Between 2001 and 2005, regional efforts were further shaped through participation in the World Summit on the Information Society (WSIS) and related preparatory meetings. During this period, initiatives such as the Bávaro Declaration (2003) and the Quito Plan of Action (2002) contributed to the development of a regional perspective on ICT policy, including areas such as internet governance and digital inclusion.

Building on the existing political consensus in the region, the governments of the countries comprising it put forward proposals at the meetings of the Preparatory Committee for the second phase of the Preparatory Committee for the second phase of the World Summit on the Information Society for the development of an Action Plan for Latin America and the Caribbean for the 2005–2007 period (eLAC2007), intending that this should be the first step along the road to 2015.

The second step was forged with the approval of the second Regional Action Plan (eLAC2010), which is embodied in the San Salvador Commitment, approved during the II Ministerial Conference on the Information Society, held in El Salvador, 6–8 February 2008.

In May 2018, the most recent Digital Agenda for Latin America and the Caribbean has been approved in Cartagena, Colombia eLAC2020 is clearly aligned with the Sustainable Development Goals of the United Nations, and therefore expands its role in translating global ambitions into regional (which it had previous done for the Millennium Development Goals).

==Impact evaluation and monitoring==
A characteristic feature of the eLAC Action Plans is their use of ongoing monitoring mechanisms based on statistical indicators. These have been used to track progress and assess policy implementation over time. The United Nations Economic Commission for Latin America and the Caribbean (ECLAC), acting as the technical secretariat, has produced a series of monitoring reports supported by data, including Benchmarking WSIS in LAC (2005), Situating eLAC2007 (2005), Monitoring eLAC2007 (2007), Monitoring eLAC2010 (2010), Monitoring eLAC2015 (2013), and Monitoring eLAC2018 (2018).

The initial eLAC2007 Action Plan introduced structural elements that distinguished it from comparable initiatives.
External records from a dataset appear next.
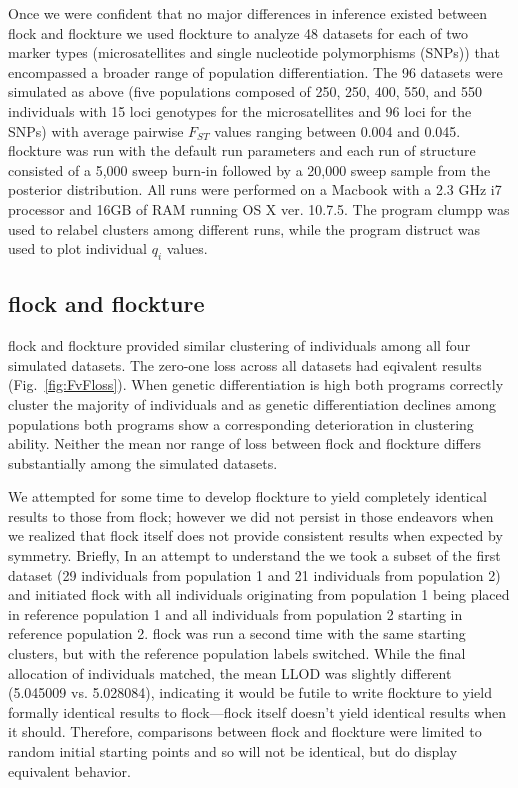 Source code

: Once we were confident that no major differences in inference existed between 
{\sc flock} and {\sc flockture} we used {\sc flockture} to analyze 48 datasets for each of two marker types 
(microsatellites and single nucleotide polymorphisms (SNPs))  that encompassed a broader 
range of population differentiation. The 96 datasets were simulated as above (five populations 
composed of 250, 250, 400, 550, and 550 individuals with 15 loci genotypes for the microsatellites
and 96 loci for the SNPs)
with average pairwise $F_{ST}$ values ranging between 0.004 and 0.045. 
 {\sc flockture} was run with the default run parameters and each run of 
{\sc structure} consisted of a 5,000 sweep burn-in followed by a 20,000 sweep sample
from the posterior distribution. All runs were performed on a Macbook with a 2.3 GHz i7 processor
and 16GB of RAM running OS X ver. 10.7.5. The program {\sc clumpp} \citep{Jak&Ros2007} 
was used to relabel clusters among different runs,
while the program {\sc distruct} \citep{Rosenberg2004} was used to plot individual \textit{$q_i$} values.

\subsection*{{\sc flock} and {\sc flockture}} 
{\sc flock} and {\sc flockture} provided similar clustering of individuals among all four 
simulated datasets. The zero-one loss across all datasets had eqivalent results (Fig.~\ref{fig:FvFloss}).
When genetic differentiation is high both programs correctly cluster the majority of individuals and 
as genetic differentiation declines among populations both programs show a corresponding deterioration in 
clustering ability. Neither the mean nor range of loss between {\sc flock} and {\sc flockture} differs
substantially among the simulated datasets.  

We attempted for some time to develop {\sc flockture} to yield
completely identical results to those from {\sc flock}; however we did not
persist in those endeavors when we realized that {\sc flock} itself does
not provide consistent results when expected by symmetry.  Briefly, In an attempt to understand the 
we took a subset of the 
first dataset (29 individuals from population 1 and 21 individuals from population 2) and initiated 
{\sc flock} with all individuals originating from population 1 being placed in reference population 1 and all 
individuals from population 2 starting in reference population 2. {\sc flock} was run a second time
with the same starting clusters, but with the reference population labels switched. While the final allocation
of individuals matched, the mean LLOD was slightly different (5.045009 vs. 5.028084), indicating it would
be futile to write {\sc flockture} to yield formally identical results to {\sc flock}---{\sc flock} itself
doesn't yield identical results when it should. Therefore, comparisons
between {\sc flock} and {\sc flockture} were limited to random initial starting points and so will not 
be identical, but do display equivalent behavior.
Its goals were defined either as quantifiable targets or as action-oriented measures with specified steps, facilitating evaluation. In addition, the plan functioned as a coordination framework for public and private sector activities, rather than as a mechanism for implementing projects directly. Regional initiatives such as RedGeALC, RedCLARA, and OSILAC were associated with specific goals within this framework.